Assignment: Set down, please, exactly the lines below that run from the line with "спине – малышу, большую" to the line with "прилегать к головке", both lines included.

Data to use:
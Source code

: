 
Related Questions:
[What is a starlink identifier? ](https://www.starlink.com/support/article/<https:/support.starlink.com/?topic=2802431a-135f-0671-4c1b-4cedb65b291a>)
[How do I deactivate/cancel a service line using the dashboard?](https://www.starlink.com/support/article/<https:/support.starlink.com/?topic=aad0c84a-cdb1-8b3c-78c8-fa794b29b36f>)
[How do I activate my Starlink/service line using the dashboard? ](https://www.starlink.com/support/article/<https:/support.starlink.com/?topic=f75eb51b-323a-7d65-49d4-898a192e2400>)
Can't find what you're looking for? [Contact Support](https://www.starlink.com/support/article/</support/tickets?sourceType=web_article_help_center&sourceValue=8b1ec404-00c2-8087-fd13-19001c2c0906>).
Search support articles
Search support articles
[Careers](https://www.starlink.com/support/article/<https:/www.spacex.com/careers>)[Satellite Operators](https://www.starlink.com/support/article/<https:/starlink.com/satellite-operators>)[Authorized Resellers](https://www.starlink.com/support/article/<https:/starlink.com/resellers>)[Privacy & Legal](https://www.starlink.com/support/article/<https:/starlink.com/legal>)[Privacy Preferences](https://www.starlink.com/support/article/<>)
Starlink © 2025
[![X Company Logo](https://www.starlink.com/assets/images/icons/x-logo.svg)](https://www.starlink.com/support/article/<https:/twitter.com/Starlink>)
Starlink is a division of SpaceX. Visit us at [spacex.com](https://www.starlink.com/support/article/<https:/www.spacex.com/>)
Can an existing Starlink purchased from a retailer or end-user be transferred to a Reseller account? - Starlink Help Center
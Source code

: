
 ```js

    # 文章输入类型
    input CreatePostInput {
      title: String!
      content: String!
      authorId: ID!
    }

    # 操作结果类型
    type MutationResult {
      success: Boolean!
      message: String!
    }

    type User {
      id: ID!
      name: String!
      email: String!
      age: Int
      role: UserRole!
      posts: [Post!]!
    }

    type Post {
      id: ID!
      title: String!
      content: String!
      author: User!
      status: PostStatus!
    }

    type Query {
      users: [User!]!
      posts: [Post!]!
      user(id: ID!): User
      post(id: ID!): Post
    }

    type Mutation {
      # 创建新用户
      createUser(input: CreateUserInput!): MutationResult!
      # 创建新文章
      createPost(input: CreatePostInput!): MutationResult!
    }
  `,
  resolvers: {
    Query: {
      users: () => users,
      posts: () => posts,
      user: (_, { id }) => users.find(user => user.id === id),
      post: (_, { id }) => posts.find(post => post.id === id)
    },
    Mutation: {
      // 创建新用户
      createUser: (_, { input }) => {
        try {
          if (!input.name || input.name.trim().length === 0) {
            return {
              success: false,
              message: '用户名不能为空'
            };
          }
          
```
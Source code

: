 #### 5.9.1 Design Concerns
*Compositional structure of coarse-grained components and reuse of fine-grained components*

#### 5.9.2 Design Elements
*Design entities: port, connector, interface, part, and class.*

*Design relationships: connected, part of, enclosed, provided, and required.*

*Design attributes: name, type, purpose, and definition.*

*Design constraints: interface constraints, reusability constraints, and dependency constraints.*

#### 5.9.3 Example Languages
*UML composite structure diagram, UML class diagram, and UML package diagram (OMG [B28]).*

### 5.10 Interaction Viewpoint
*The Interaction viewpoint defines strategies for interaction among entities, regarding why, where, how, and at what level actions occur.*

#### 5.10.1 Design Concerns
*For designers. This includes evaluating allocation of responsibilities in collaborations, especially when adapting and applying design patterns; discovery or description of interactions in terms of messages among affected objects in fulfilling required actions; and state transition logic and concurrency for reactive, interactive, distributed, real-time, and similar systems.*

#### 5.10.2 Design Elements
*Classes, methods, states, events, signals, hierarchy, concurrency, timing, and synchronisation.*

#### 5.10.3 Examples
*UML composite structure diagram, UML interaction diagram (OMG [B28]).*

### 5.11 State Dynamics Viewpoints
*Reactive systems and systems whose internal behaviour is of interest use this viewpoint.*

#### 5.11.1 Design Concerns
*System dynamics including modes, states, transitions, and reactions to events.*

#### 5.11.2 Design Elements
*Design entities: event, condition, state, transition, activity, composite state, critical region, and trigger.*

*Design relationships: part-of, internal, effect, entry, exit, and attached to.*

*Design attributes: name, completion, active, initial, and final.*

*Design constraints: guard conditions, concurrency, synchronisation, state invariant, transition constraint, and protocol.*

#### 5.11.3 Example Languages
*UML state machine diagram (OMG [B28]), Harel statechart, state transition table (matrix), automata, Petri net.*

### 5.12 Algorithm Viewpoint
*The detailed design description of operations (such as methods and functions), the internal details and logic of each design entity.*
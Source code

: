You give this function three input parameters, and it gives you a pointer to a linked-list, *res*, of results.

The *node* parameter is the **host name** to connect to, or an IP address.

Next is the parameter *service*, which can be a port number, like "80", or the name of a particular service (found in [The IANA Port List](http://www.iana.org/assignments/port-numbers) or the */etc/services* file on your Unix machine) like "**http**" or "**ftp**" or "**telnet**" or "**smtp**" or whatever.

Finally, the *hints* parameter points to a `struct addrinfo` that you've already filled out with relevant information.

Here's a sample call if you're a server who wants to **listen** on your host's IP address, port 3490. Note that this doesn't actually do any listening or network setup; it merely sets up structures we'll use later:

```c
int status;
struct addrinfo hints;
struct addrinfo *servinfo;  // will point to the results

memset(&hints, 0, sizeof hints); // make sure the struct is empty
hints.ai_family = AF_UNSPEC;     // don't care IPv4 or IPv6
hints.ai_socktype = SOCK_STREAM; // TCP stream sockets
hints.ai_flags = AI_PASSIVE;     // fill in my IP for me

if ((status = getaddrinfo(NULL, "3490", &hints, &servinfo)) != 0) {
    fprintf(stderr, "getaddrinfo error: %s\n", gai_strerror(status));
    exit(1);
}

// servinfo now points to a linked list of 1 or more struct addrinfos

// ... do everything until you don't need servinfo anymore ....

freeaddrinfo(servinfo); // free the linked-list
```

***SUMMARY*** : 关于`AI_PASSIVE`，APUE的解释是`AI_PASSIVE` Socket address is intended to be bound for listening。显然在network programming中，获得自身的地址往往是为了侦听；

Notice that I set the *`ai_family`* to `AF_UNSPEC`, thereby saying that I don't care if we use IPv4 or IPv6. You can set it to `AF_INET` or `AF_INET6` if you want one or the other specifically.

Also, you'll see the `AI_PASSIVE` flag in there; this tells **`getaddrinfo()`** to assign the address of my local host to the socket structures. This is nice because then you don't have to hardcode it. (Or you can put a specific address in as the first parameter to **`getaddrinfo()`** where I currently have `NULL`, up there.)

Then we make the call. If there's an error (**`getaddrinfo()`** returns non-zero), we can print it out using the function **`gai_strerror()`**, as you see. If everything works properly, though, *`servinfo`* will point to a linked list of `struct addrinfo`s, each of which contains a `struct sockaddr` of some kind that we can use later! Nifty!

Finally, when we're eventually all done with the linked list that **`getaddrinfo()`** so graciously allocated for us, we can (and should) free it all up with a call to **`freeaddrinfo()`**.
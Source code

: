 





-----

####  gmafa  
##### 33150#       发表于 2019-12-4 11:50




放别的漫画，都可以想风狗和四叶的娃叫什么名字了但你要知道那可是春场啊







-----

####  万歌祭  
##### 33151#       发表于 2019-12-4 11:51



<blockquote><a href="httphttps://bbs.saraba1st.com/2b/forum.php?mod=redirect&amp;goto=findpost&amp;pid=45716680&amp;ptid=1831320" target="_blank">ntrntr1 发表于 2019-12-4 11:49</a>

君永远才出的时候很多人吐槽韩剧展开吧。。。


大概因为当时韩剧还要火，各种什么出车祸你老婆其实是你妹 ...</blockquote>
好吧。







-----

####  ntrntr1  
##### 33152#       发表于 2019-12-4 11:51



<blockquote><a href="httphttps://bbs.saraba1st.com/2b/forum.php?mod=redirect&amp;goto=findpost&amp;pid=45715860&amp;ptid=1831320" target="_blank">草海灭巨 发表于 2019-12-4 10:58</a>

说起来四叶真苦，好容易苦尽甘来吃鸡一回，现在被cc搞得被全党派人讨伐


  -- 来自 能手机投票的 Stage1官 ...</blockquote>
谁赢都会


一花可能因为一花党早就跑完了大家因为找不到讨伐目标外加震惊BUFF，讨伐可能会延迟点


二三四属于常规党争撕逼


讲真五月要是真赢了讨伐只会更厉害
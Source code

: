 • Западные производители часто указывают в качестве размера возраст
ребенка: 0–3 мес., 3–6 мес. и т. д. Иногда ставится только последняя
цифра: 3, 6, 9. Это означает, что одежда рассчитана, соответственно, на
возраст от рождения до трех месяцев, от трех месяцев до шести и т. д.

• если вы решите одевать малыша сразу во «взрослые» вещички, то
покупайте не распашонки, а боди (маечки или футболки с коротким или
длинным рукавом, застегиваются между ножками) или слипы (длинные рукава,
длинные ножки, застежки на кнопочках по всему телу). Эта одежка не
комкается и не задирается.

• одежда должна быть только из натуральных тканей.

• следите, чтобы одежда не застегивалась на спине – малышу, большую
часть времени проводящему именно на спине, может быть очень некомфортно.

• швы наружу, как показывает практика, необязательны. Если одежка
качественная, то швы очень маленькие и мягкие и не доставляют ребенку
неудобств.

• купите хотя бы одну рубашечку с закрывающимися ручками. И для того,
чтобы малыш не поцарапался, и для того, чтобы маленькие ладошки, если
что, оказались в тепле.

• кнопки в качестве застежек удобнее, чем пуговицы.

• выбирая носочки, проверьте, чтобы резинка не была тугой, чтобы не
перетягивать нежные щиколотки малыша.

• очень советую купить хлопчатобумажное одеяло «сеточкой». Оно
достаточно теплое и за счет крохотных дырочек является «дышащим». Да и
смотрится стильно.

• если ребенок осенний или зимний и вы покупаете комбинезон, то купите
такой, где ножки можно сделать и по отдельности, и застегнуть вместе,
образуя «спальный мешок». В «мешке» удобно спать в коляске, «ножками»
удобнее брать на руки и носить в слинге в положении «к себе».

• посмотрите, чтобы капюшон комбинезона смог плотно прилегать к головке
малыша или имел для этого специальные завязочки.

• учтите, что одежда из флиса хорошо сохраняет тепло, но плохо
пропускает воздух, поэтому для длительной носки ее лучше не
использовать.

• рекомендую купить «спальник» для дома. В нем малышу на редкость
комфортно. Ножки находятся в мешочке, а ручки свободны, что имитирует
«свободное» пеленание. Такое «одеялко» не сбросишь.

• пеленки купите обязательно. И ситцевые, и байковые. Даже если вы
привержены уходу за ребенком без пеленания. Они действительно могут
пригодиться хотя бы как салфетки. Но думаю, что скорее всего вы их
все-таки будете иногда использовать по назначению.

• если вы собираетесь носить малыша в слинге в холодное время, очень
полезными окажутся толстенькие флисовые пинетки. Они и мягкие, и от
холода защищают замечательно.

Finished task:
• следите, чтобы одежда не застегивалась на спине – малышу, большую
часть времени проводящему именно на спине, может быть очень некомфортно.

• швы наружу, как показывает практика, необязательны. Если одежка
качественная, то швы очень маленькие и мягкие и не доставляют ребенку
неудобств.

• купите хотя бы одну рубашечку с закрывающимися ручками. И для того,
чтобы малыш не поцарапался, и для того, чтобы маленькие ладошки, если
что, оказались в тепле.

• кнопки в качестве застежек удобнее, чем пуговицы.

• выбирая носочки, проверьте, чтобы резинка не была тугой, чтобы не
перетягивать нежные щиколотки малыша.

• очень советую купить хлопчатобумажное одеяло «сеточкой». Оно
достаточно теплое и за счет крохотных дырочек является «дышащим». Да и
смотрится стильно.

• если ребенок осенний или зимний и вы покупаете комбинезон, то купите
такой, где ножки можно сделать и по отдельности, и застегнуть вместе,
образуя «спальный мешок». В «мешке» удобно спать в коляске, «ножками»
удобнее брать на руки и носить в слинге в положении «к себе».

• посмотрите, чтобы капюшон комбинезона смог плотно прилегать к головке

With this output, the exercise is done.